(Rendered images with source text)
- - -

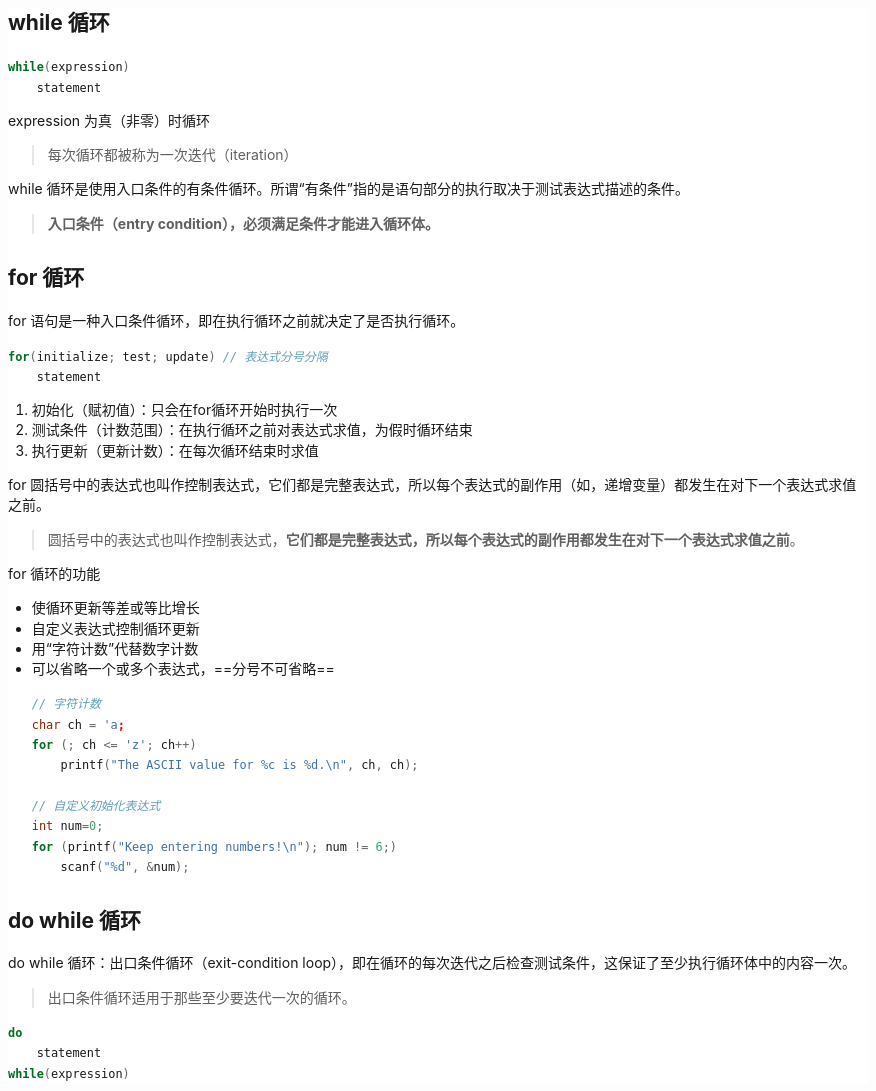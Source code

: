 ## while 循环

``` C
while(expression)
	statement
```
expression 为真（非零）时循环
> 每次循环都被称为一次迭代（iteration）

while 循环是使用入口条件的有条件循环。所谓“有条件”指的是语句部分的执行取决于测试表达式描述的条件。
> **入口条件（entry condition），必须满足条件才能进入循环体。**

## for 循环

for 语句是一种入口条件循环，即在执行循环之前就决定了是否执行循环。

``` C
for(initialize; test; update) // 表达式分号分隔
	statement
```
1. 初始化（赋初值）：只会在for循环开始时执行一次
2. 测试条件（计数范围）：在执行循环之前对表达式求值，为假时循环结束
3. 执行更新（更新计数）：在每次循环结束时求值

for 圆括号中的表达式也叫作控制表达式，它们都是完整表达式，所以每个表达式的副作用（如，递增变量）都发生在对下一个表达式求值之前。
> 圆括号中的表达式也叫作控制表达式，**它们都是完整表达式，所以每个表达式的副作用都发生在对下一个表达式求值之前**。

for 循环的功能
+ 使循环更新等差或等比增长
+ 自定义表达式控制循环更新
+ 用“字符计数”代替数字计数
+ 可以省略一个或多个表达式，==分号不可省略==
	``` C
	// 字符计数
	char ch = 'a;
	for (; ch <= 'z'; ch++)
	    printf("The ASCII value for %c is %d.\n", ch, ch);

	// 自定义初始化表达式
	int num=0;
	for (printf("Keep entering numbers!\n"); num != 6;)
		scanf("%d", &num);
	```

## do while 循环

do while 循环：出口条件循环（exit-condition loop），即在循环的每次迭代之后检查测试条件，这保证了至少执行循环体中的内容一次。
> 出口条件循环适用于那些至少要迭代一次的循环。

``` C
do
	statement
while(expression)
```
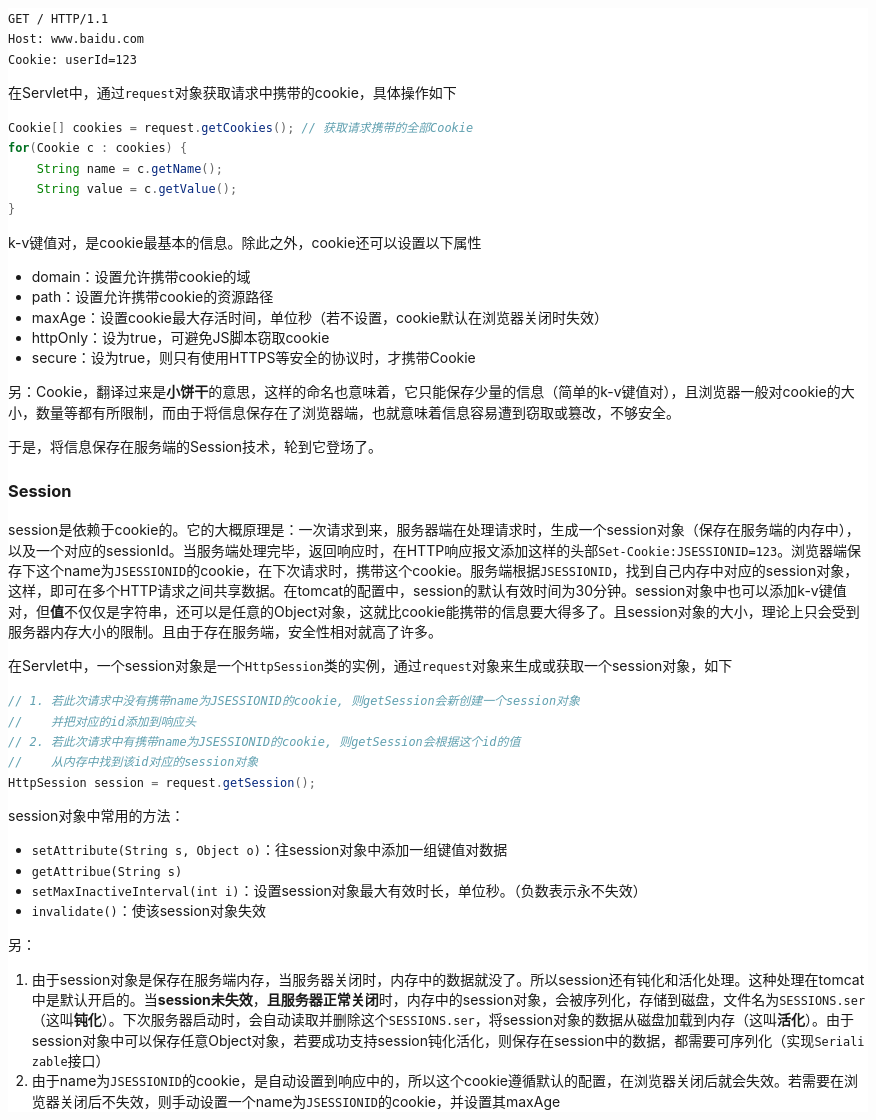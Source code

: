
 ```http
GET / HTTP/1.1
Host: www.baidu.com
Cookie: userId=123
```

在Servlet中，通过`request`对象获取请求中携带的cookie，具体操作如下

```java
Cookie[] cookies = request.getCookies(); // 获取请求携带的全部Cookie
for(Cookie c : cookies) {
    String name = c.getName();
    String value = c.getValue();
}
```

k-v键值对，是cookie最基本的信息。除此之外，cookie还可以设置以下属性

- domain：设置允许携带cookie的域
- path：设置允许携带cookie的资源路径
- maxAge：设置cookie最大存活时间，单位秒（若不设置，cookie默认在浏览器关闭时失效）
- httpOnly：设为true，可避免JS脚本窃取cookie
- secure：设为true，则只有使用HTTPS等安全的协议时，才携带Cookie

另：Cookie，翻译过来是**小饼干**的意思，这样的命名也意味着，它只能保存少量的信息（简单的k-v键值对），且浏览器一般对cookie的大小，数量等都有所限制，而由于将信息保存在了浏览器端，也就意味着信息容易遭到窃取或篡改，不够安全。

于是，将信息保存在服务端的Session技术，轮到它登场了。

### Session

session是依赖于cookie的。它的大概原理是：一次请求到来，服务器端在处理请求时，生成一个session对象（保存在服务端的内存中），以及一个对应的sessionId。当服务端处理完毕，返回响应时，在HTTP响应报文添加这样的头部`Set-Cookie:JSESSIONID=123`。浏览器端保存下这个name为`JSESSIONID`的cookie，在下次请求时，携带这个cookie。服务端根据`JSESSIONID`，找到自己内存中对应的session对象，这样，即可在多个HTTP请求之间共享数据。在tomcat的配置中，session的默认有效时间为30分钟。session对象中也可以添加k-v键值对，但**值**不仅仅是字符串，还可以是任意的Object对象，这就比cookie能携带的信息要大得多了。且session对象的大小，理论上只会受到服务器内存大小的限制。且由于存在服务端，安全性相对就高了许多。

在Servlet中，一个session对象是一个`HttpSession`类的实例，通过`request`对象来生成或获取一个session对象，如下

```java
// 1. 若此次请求中没有携带name为JSESSIONID的cookie, 则getSession会新创建一个session对象
//    并把对应的id添加到响应头
// 2. 若此次请求中有携带name为JSESSIONID的cookie, 则getSession会根据这个id的值
//    从内存中找到该id对应的session对象
HttpSession session = request.getSession();
```

session对象中常用的方法：

- `setAttribute(String s, Object o)`：往session对象中添加一组键值对数据
- `getAttribue(String s)`
- `setMaxInactiveInterval(int i)`：设置session对象最大有效时长，单位秒。（负数表示永不失效）
- `invalidate()`：使该session对象失效

另：

1. 由于session对象是保存在服务端内存，当服务器关闭时，内存中的数据就没了。所以session还有钝化和活化处理。这种处理在tomcat中是默认开启的。当**session未失效**，**且服务器正常关闭**时，内存中的session对象，会被序列化，存储到磁盘，文件名为`SESSIONS.ser`（这叫**钝化**）。下次服务器启动时，会自动读取并删除这个`SESSIONS.ser`，将session对象的数据从磁盘加载到内存（这叫**活化**）。由于session对象中可以保存任意Object对象，若要成功支持session钝化活化，则保存在session中的数据，都需要可序列化（实现`Serializable`接口）
2. 由于name为`JSESSIONID`的cookie，是自动设置到响应中的，所以这个cookie遵循默认的配置，在浏览器关闭后就会失效。若需要在浏览器关闭后不失效，则手动设置一个name为`JSESSIONID`的cookie，并设置其maxAge
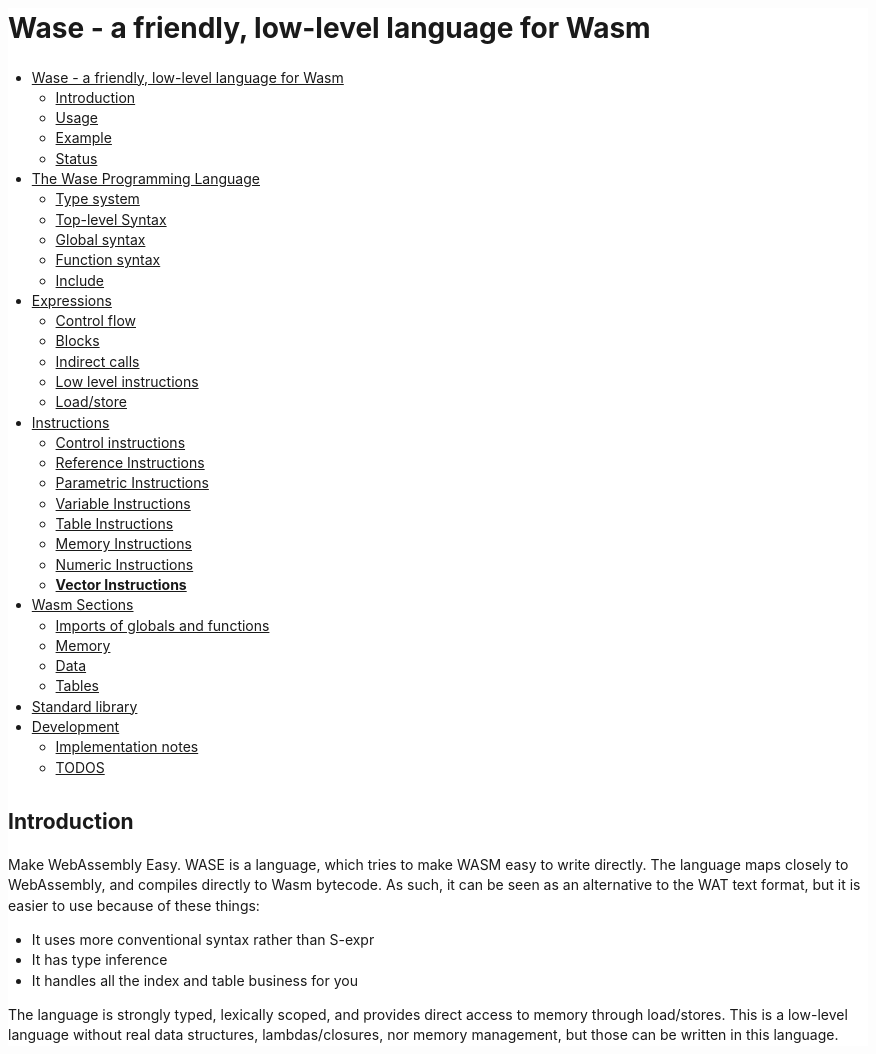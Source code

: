 # Wase - a friendly, low-level language for Wasm

- [Wase - a friendly, low-level language for Wasm](#wase---a-friendly-low-level-language-for-wasm)
	- [Introduction](#introduction)
	- [Usage](#usage)
	- [Example](#example)
	- [Status](#status)
- [The Wase Programming Language](#the-wase-programming-language)
	- [Type system](#type-system)
	- [Top-level Syntax](#top-level-syntax)
	- [Global syntax](#global-syntax)
	- [Function syntax](#function-syntax)
	- [Include](#include)
- [Expressions](#expressions)
	- [Control flow](#control-flow)
	- [Blocks](#blocks)
	- [Indirect calls](#indirect-calls)
	- [Low level instructions](#low-level-instructions)
	- [Load/store](#loadstore)
- [Instructions](#instructions)
	- [Control instructions](#control-instructions)
	- [Reference Instructions](#reference-instructions)
	- [Parametric Instructions](#parametric-instructions)
	- [Variable Instructions](#variable-instructions)
	- [Table Instructions](#table-instructions)
	- [Memory Instructions](#memory-instructions)
	- [Numeric Instructions](#numeric-instructions)
	- [**Vector Instructions**](#vector-instructions)
- [Wasm Sections](#wasm-sections)
	- [Imports of globals and functions](#imports-of-globals-and-functions)
	- [Memory](#memory)
	- [Data](#data)
	- [Tables](#tables)
- [Standard library](#standard-library)
- [Development](#development)
	- [Implementation notes](#implementation-notes)
	- [TODOS](#todos)

## Introduction

Make WebAssembly Easy. WASE is a language, which tries to make WASM easy to write
directly. The language maps closely to WebAssembly, and compiles directly to Wasm 
bytecode. As such, it can be seen as an alternative to the WAT text format,
but it is easier to use because of these things:

- It uses more conventional syntax rather than S-expr
- It has type inference
- It handles all the index and table business for you

The language is strongly typed, lexically scoped, and provides direct access 
to memory through load/stores. This is a low-level language without real data 
structures, lambdas/closures, nor memory management, but those can be written
in this language.
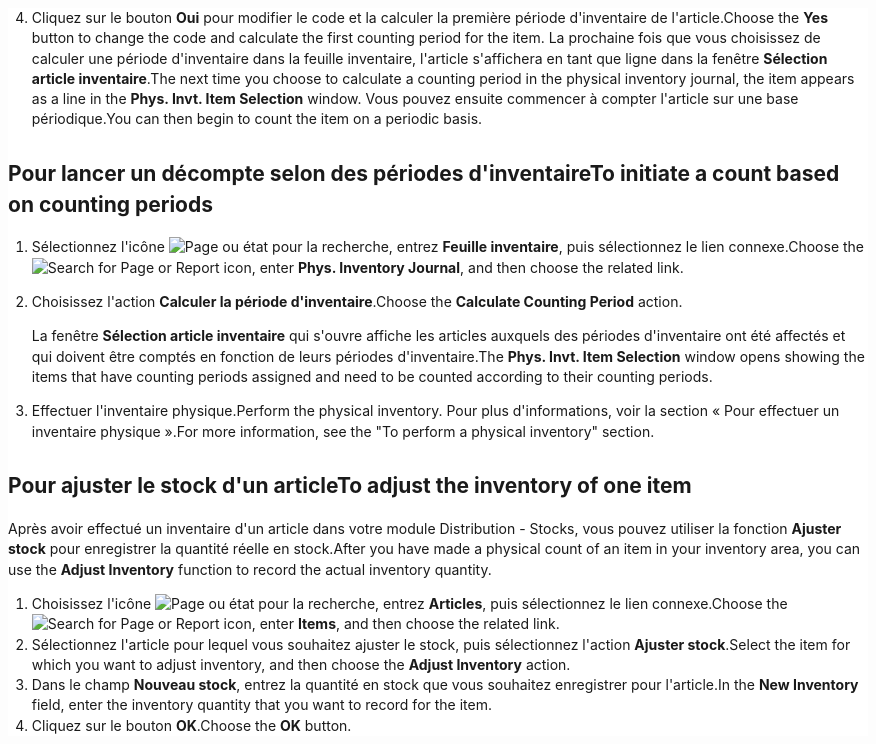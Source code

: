 4. <span data-ttu-id="6377d-163">Cliquez sur le bouton **Oui** pour modifier le code et la calculer la première période d'inventaire de l'article.</span><span class="sxs-lookup"><span data-stu-id="6377d-163">Choose the **Yes** button to change the code and calculate the first counting period for the item.</span></span> <span data-ttu-id="6377d-164">La prochaine fois que vous choisissez de calculer une période d'inventaire dans la feuille inventaire, l'article s'affichera en tant que ligne dans la fenêtre **Sélection article inventaire**.</span><span class="sxs-lookup"><span data-stu-id="6377d-164">The next time you choose to calculate a counting period in the physical inventory journal, the item appears as a line in the **Phys. Invt. Item Selection** window.</span></span> <span data-ttu-id="6377d-165">Vous pouvez ensuite commencer à compter l'article sur une base périodique.</span><span class="sxs-lookup"><span data-stu-id="6377d-165">You can then begin to count the item on a periodic basis.</span></span>

## <a name="to-initiate-a-count-based-on-counting-periods"></a><span data-ttu-id="6377d-166">Pour lancer un décompte selon des périodes d'inventaire</span><span class="sxs-lookup"><span data-stu-id="6377d-166">To initiate a count based on counting periods</span></span>
1. <span data-ttu-id="6377d-167">Sélectionnez l'icône ![Page ou état pour la recherche](media/ui-search/search_small.png "Page ou état pour la recherche"), entrez **Feuille inventaire**, puis sélectionnez le lien connexe.</span><span class="sxs-lookup"><span data-stu-id="6377d-167">Choose the ![Search for Page or Report](media/ui-search/search_small.png "Search for Page or Report icon") icon, enter **Phys. Inventory Journal**, and then choose the related link.</span></span>
2. <span data-ttu-id="6377d-168">Choisissez l'action **Calculer la période d'inventaire**.</span><span class="sxs-lookup"><span data-stu-id="6377d-168">Choose the **Calculate Counting Period** action.</span></span>

    <span data-ttu-id="6377d-169">La fenêtre **Sélection article inventaire** qui s'ouvre affiche les articles auxquels des périodes d'inventaire ont été affectés et qui doivent être comptés en fonction de leurs périodes d'inventaire.</span><span class="sxs-lookup"><span data-stu-id="6377d-169">The **Phys. Invt. Item Selection** window opens showing the items that have counting periods assigned and need to be counted according to their counting periods.</span></span>
3. <span data-ttu-id="6377d-170">Effectuer l'inventaire physique.</span><span class="sxs-lookup"><span data-stu-id="6377d-170">Perform the physical inventory.</span></span> <span data-ttu-id="6377d-171">Pour plus d'informations, voir la section « Pour effectuer un inventaire physique ».</span><span class="sxs-lookup"><span data-stu-id="6377d-171">For more information, see the "To perform a physical inventory" section.</span></span>

## <a name="to-adjust-the-inventory-of-one-item"></a><span data-ttu-id="6377d-172">Pour ajuster le stock d'un article</span><span class="sxs-lookup"><span data-stu-id="6377d-172">To adjust the inventory of one item</span></span>
<span data-ttu-id="6377d-173">Après avoir effectué un inventaire d'un article dans votre module Distribution - Stocks, vous pouvez utiliser la fonction **Ajuster stock** pour enregistrer la quantité réelle en stock.</span><span class="sxs-lookup"><span data-stu-id="6377d-173">After you have made a physical count of an item in your inventory area, you can use the **Adjust Inventory** function to record the actual inventory quantity.</span></span>

1. <span data-ttu-id="6377d-174">Choisissez l'icône ![Page ou état pour la recherche](media/ui-search/search_small.png "icône Page ou état pour la recherche"), entrez **Articles**, puis sélectionnez le lien connexe.</span><span class="sxs-lookup"><span data-stu-id="6377d-174">Choose the ![Search for Page or Report](media/ui-search/search_small.png "Search for Page or Report icon") icon, enter **Items**, and then choose the related link.</span></span>
2. <span data-ttu-id="6377d-175">Sélectionnez l'article pour lequel vous souhaitez ajuster le stock, puis sélectionnez l'action **Ajuster stock**.</span><span class="sxs-lookup"><span data-stu-id="6377d-175">Select the item for which you want to adjust inventory, and then choose the **Adjust Inventory** action.</span></span>
3. <span data-ttu-id="6377d-176">Dans le champ **Nouveau stock**, entrez la quantité en stock que vous souhaitez enregistrer pour l'article.</span><span class="sxs-lookup"><span data-stu-id="6377d-176">In the **New Inventory** field, enter the inventory quantity that you want to record for the item.</span></span>
4. <span data-ttu-id="6377d-177">Cliquez sur le bouton **OK**.</span><span class="sxs-lookup"><span data-stu-id="6377d-177">Choose the **OK** button.</span></span>
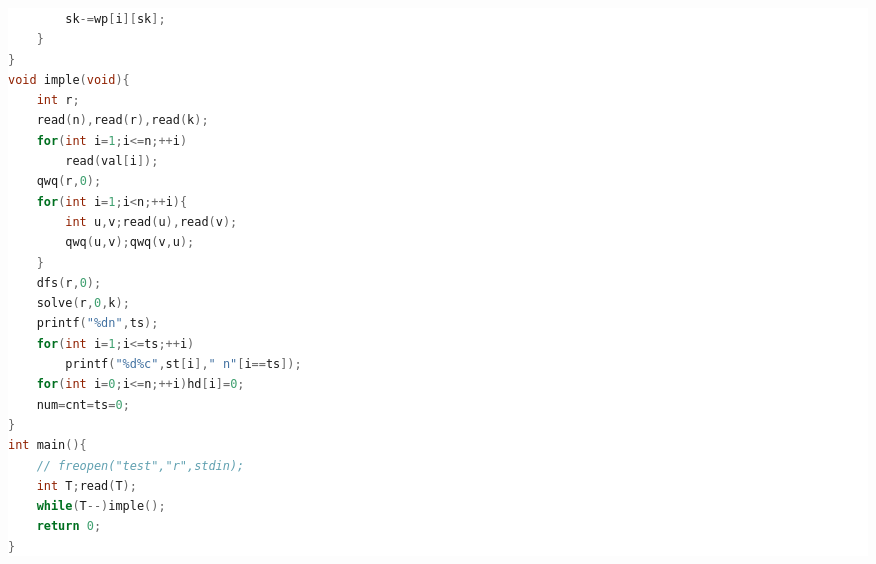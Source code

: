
 ```cpp
		sk-=wp[i][sk];
	}
}
void imple(void){
	int r;
	read(n),read(r),read(k);
	for(int i=1;i<=n;++i)
		read(val[i]);
	qwq(r,0);
	for(int i=1;i<n;++i){
		int u,v;read(u),read(v);
		qwq(u,v);qwq(v,u);
	}
	dfs(r,0);
	solve(r,0,k);
	printf("%dn",ts);
	for(int i=1;i<=ts;++i)
		printf("%d%c",st[i]," n"[i==ts]);
	for(int i=0;i<=n;++i)hd[i]=0;
	num=cnt=ts=0;
}
int main(){
	// freopen("test","r",stdin);
	int T;read(T);
	while(T--)imple();
	return 0;
}
```
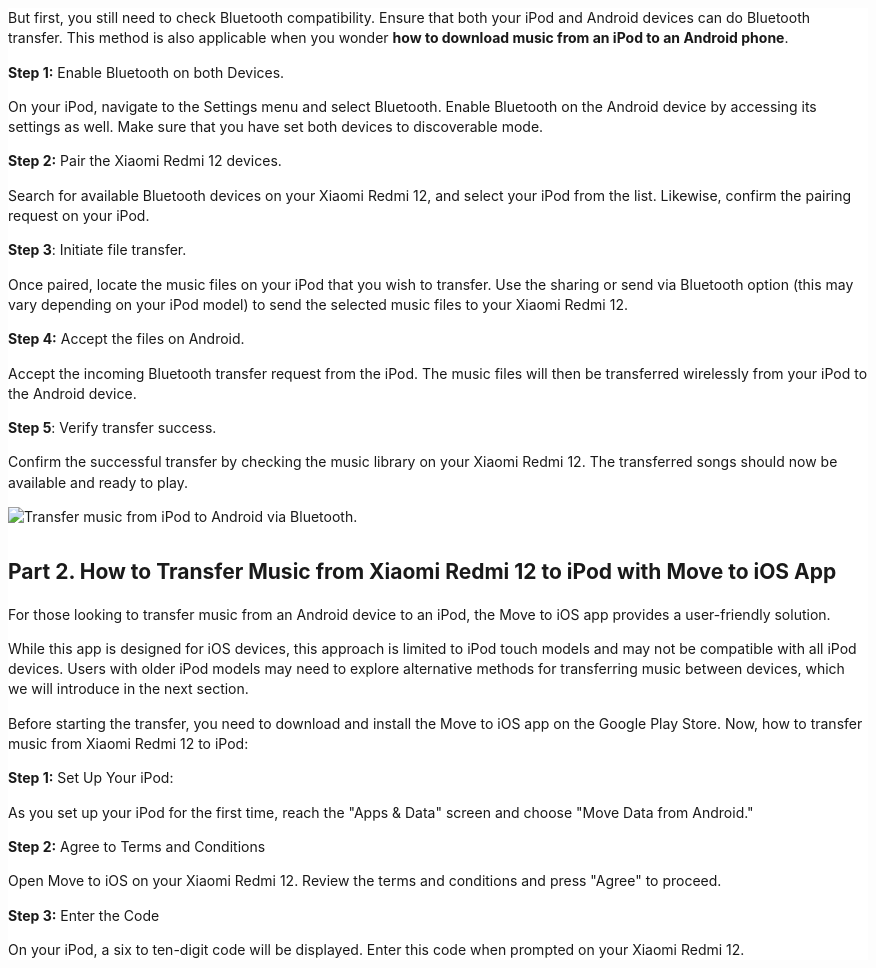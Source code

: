 But first, you still need to check Bluetooth compatibility. Ensure that both your iPod and Android devices can do Bluetooth transfer. This method is also applicable when you wonder **how to download music from an iPod to an Android phone**.

**Step 1:** Enable Bluetooth on both Devices.

On your iPod, navigate to the Settings menu and select Bluetooth. Enable Bluetooth on the Android device by accessing its settings as well. Make sure that you have set both devices to discoverable mode.

**Step 2:** Pair the Xiaomi Redmi 12 devices.

Search for available Bluetooth devices on your Xiaomi Redmi 12, and select your iPod from the list. Likewise, confirm the pairing request on your iPod.

**Step 3**: Initiate file transfer.

Once paired, locate the music files on your iPod that you wish to transfer. Use the sharing or send via Bluetooth option (this may vary depending on your iPod model) to send the selected music files to your Xiaomi Redmi 12.

**Step 4:** Accept the files on Android.

Accept the incoming Bluetooth transfer request from the iPod. The music files will then be transferred wirelessly from your iPod to the Android device.

**Step 5**: Verify transfer success.

Confirm the successful transfer by checking the music library on your Xiaomi Redmi 12. The transferred songs should now be available and ready to play.

![Transfer music from iPod to Android via Bluetooth.](https://images.wondershare.com/drfone/article/2023/12/transfer-music-from-android-to-ipod-1.jpg)

## Part 2. How to Transfer Music from Xiaomi Redmi 12 to iPod with Move to iOS App

For those looking to transfer music from an Android device to an iPod, the Move to iOS app provides a user-friendly solution.

While this app is designed for iOS devices, this approach is limited to iPod touch models and may not be compatible with all iPod devices. Users with older iPod models may need to explore alternative methods for transferring music between devices, which we will introduce in the next section.

Before starting the transfer, you need to download and install the Move to iOS app on the Google Play Store. Now, how to transfer music from Xiaomi Redmi 12 to iPod:

**Step 1:** Set Up Your iPod:

As you set up your iPod for the first time, reach the "Apps & Data" screen and choose "Move Data from Android."

**Step 2:** Agree to Terms and Conditions

Open Move to iOS on your Xiaomi Redmi 12. Review the terms and conditions and press "Agree" to proceed.

**Step 3:** Enter the Code

On your iPod, a six to ten-digit code will be displayed. Enter this code when prompted on your Xiaomi Redmi 12.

- - -

▶ Work instruction: Copy the lines above exactly, beginning at the line that has "- [Blocks](#blocks)" and stopping after the line that has "## Introduction", and omit the rest.

▶ Result for this exercise:
	- [Blocks](#blocks)
	- [Indirect calls](#indirect-calls)
	- [Low level instructions](#low-level-instructions)
	- [Load/store](#loadstore)
- [Instructions](#instructions)
	- [Control instructions](#control-instructions)
	- [Reference Instructions](#reference-instructions)
	- [Parametric Instructions](#parametric-instructions)
	- [Variable Instructions](#variable-instructions)
	- [Table Instructions](#table-instructions)
	- [Memory Instructions](#memory-instructions)
	- [Numeric Instructions](#numeric-instructions)
	- [**Vector Instructions**](#vector-instructions)
- [Wasm Sections](#wasm-sections)
	- [Imports of globals and functions](#imports-of-globals-and-functions)
	- [Memory](#memory)
	- [Data](#data)
	- [Tables](#tables)
- [Standard library](#standard-library)
- [Development](#development)
	- [Implementation notes](#implementation-notes)
	- [TODOS](#todos)

## Introduction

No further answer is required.